**BRIEF**
Copying nothing before it, reproduce the line that holds "We can then" and every line after it in the data, exactly.

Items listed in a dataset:
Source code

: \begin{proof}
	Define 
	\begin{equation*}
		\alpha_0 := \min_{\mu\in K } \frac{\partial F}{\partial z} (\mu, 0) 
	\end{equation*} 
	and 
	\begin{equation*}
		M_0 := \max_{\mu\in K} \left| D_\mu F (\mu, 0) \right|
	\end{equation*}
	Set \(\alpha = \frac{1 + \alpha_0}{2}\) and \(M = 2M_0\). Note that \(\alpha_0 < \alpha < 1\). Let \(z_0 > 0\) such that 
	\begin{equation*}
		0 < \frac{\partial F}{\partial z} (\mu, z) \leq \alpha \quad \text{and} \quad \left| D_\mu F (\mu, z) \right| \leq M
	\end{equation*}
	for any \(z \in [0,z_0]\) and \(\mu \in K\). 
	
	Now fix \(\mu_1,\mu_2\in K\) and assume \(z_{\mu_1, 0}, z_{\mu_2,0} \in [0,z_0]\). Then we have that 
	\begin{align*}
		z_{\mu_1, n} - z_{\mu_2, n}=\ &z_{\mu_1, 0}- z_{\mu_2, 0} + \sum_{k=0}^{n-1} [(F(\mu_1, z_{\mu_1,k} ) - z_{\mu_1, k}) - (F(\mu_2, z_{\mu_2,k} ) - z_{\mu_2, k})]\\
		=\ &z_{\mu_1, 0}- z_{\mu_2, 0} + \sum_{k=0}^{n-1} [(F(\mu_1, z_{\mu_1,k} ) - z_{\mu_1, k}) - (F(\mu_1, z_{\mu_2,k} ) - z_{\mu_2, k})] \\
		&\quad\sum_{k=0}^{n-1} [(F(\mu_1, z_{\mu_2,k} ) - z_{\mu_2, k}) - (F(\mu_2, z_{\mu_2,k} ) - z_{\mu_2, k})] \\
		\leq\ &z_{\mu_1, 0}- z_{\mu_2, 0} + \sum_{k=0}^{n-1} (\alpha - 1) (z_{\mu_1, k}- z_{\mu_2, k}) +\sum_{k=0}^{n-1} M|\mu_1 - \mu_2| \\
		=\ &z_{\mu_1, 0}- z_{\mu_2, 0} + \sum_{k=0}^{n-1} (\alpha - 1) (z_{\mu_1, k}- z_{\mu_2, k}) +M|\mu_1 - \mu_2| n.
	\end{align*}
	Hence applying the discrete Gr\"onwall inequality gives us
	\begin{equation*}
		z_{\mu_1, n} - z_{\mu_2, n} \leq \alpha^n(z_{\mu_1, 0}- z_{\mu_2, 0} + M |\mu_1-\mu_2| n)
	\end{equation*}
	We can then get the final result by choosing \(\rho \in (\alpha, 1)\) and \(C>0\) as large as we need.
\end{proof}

**SOLUTION**
	We can then get the final result by choosing \(\rho \in (\alpha, 1)\) and \(C>0\) as large as we need.
\end{proof}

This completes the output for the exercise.